# Meow fellow cat lovers



## LallaB (Sep 22, 2004)

Hi everyone!  
My name is Brook and my kitten is Tweak. We live in Baton Rouge, Louisiana. I have been browsing the forum for a few weeks now and thought I should introduce myself. I am a first time cat owner and was curious about their interesting behavior. I never thought I'd end up owning a cat since my husband hated them, but things do change! Tweak was an extremely unhelathy kitten and was found in late June at about 6-7 weeks old.
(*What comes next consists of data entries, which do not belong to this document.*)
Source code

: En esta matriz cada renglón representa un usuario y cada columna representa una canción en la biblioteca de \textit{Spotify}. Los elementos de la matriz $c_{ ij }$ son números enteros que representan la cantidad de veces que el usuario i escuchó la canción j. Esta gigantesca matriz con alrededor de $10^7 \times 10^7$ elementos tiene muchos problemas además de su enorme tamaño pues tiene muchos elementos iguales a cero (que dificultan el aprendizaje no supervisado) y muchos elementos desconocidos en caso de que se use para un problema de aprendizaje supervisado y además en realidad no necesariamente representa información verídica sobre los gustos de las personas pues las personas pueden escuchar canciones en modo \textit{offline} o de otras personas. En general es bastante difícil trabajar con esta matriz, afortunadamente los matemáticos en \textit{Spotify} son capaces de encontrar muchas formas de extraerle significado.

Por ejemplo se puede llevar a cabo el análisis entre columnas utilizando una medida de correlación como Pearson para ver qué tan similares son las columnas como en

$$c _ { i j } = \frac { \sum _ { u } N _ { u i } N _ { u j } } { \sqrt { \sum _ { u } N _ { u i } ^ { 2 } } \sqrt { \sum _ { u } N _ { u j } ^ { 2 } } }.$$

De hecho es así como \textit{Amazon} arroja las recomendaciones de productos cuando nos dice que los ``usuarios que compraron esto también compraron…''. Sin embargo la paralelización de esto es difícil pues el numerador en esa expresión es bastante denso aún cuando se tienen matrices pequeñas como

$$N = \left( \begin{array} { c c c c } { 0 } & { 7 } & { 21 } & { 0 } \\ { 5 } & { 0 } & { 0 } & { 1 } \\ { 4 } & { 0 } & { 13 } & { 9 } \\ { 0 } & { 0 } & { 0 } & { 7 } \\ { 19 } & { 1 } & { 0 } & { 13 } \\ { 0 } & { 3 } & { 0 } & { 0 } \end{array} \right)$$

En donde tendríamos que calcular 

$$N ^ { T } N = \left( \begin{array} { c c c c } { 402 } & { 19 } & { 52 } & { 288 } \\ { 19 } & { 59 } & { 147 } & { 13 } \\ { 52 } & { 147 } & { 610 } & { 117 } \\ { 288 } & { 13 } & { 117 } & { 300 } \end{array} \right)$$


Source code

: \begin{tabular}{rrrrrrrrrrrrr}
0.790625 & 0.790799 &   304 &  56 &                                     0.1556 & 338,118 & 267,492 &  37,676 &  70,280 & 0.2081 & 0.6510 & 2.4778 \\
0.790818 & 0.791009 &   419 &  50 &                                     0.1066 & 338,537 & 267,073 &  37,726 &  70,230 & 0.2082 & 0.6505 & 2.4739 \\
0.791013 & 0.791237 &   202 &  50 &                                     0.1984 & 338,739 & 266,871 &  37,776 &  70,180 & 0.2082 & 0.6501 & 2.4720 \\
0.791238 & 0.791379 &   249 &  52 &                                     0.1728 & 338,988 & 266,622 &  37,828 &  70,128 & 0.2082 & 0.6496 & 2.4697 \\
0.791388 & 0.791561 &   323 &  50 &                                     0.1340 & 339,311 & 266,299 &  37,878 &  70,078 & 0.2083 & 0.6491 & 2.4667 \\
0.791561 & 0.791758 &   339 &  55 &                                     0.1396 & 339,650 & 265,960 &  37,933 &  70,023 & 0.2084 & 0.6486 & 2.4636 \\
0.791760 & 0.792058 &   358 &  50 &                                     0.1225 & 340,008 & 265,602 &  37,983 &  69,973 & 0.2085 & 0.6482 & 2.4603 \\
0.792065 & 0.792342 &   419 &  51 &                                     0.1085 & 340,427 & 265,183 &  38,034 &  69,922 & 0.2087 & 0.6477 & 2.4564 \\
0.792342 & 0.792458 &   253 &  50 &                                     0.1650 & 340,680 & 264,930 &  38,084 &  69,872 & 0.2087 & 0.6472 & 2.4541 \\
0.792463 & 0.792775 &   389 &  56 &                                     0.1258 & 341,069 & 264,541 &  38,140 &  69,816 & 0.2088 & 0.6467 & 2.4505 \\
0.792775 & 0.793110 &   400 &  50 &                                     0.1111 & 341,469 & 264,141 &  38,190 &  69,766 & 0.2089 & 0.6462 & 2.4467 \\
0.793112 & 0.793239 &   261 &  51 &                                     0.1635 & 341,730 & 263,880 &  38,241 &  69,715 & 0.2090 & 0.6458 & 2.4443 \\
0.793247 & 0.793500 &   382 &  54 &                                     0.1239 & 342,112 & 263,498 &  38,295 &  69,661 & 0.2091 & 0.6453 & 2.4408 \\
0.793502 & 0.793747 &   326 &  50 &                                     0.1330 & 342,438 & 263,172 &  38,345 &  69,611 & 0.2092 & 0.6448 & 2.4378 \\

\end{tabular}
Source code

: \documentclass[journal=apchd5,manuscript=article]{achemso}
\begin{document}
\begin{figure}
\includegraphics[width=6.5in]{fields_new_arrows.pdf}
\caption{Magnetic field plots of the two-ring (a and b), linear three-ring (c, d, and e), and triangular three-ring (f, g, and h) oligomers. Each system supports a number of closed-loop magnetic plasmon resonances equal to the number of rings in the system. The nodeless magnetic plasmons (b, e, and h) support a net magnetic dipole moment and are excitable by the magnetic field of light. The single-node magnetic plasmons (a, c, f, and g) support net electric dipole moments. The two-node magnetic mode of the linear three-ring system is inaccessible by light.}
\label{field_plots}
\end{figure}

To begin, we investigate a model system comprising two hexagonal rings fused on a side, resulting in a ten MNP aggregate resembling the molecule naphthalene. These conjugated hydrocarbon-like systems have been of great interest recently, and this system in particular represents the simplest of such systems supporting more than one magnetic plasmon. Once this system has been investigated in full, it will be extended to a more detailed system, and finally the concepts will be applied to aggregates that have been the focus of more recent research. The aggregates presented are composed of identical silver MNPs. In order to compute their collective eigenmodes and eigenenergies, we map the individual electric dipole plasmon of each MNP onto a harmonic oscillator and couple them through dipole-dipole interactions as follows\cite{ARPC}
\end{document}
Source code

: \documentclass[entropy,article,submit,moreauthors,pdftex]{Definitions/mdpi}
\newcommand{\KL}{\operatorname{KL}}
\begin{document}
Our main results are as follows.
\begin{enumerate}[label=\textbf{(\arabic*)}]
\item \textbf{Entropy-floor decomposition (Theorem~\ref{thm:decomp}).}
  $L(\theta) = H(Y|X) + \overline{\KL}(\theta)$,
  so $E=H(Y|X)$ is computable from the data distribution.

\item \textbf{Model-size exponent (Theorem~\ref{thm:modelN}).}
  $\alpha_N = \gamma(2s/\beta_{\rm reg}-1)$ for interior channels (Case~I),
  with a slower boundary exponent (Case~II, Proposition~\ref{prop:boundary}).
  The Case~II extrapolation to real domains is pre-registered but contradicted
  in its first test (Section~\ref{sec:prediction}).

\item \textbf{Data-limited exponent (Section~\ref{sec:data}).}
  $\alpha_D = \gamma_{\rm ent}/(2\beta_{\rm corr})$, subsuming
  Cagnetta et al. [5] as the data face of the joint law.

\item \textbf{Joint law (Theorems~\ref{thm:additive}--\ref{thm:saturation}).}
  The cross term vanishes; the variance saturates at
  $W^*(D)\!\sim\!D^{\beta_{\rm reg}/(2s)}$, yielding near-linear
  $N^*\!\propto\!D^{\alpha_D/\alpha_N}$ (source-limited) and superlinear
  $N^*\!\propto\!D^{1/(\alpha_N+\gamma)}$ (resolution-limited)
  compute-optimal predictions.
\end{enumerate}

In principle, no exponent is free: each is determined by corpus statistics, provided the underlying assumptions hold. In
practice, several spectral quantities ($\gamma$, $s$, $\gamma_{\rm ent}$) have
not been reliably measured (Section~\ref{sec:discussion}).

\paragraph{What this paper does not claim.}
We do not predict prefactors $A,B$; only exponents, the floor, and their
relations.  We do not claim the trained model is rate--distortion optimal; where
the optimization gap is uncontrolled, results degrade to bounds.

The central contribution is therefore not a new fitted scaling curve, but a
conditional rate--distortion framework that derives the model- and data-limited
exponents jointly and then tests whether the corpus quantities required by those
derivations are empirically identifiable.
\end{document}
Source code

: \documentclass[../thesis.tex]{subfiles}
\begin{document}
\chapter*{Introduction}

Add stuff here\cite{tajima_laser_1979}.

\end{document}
My boss's wife took her in and brought her to the vet, but she couldn't keep her so I volunteered to watch her while she was out of town. She said we could have her if we wanted, but I tried to stay detached because I just knew my husband wouldn't want to keep her. But we fell in love and it was actually my husband's decision to keep her. She has been through quite a bit but she is now very happy and healthy. Today she is getting spayed and I cried when I left her because she has to stay overnight. I'm such a big softie. She is a beautiful Siamese mix. I have some pictures...I'll have to scan them to post because I don't own a digital camera yet. 

I really like this site and have found it extrememly helpful to understand my kittens behavior. I hope to be posting more in the future, but I only have internet access at work so you'll only hear from me Mon-Fri. 8-5. I'll get my pics scanned this weekend and post on Monday.


----------



## rosalie (Oct 9, 2003)

Welcome to the forums Brook and Tweak  ..looking forward to the photos


----------



## 22Raiynee22 (Aug 13, 2004)

*welcome*

YES!!! LOTS of photos!!!!   Hehe! Welcome to the forum!


----------



## Jeanie (Jun 18, 2003)

Brook, That's a wonderful story! Cats have a way of winning people over, don't they? I'm glad you finally decided to post. We'll be looking for the pictures and you on Monday!


----------



## Sam (Jul 8, 2003)

Welcome to Cat Forum. Can't wait to see pics of Tweak.


----------



## kitkat (Sep 22, 2003)

Welcome to the forum Brook. Can't wait to see pictures of Tweak, we are picture freaks here :lol:


----------



## Lori (Jun 8, 2003)

Hi Brook, and welcome to the forum!


----------



## jessamica8 (Aug 17, 2004)

Hi Brook, wlecome! I'm glad you helped out this poor kitty and fell in love!


----------



## Mitts & Tess (Sep 4, 2004)

Welcome to Cat Forum Brook and Tweak. I love the story how Tweak won your husband over. Kittens are so much fun. Looking forward to hearing all about her! Hope her spaying went smooth.


----------



## CyberPet (May 12, 2004)

Thanks for sharing your story and WARM welcome to the forum!


----------



## LallaB (Sep 22, 2004)

Thanks for all the warm welcomes! 

Tweak is now in the gallery...enjoy! The pics are all from the end of July til mid Sept. 

I'm kind of a freak when it comes to taking pictures, so you'll see plenty more in the future. 

If I only had a digital...I think Tweak would hide it from me.


----------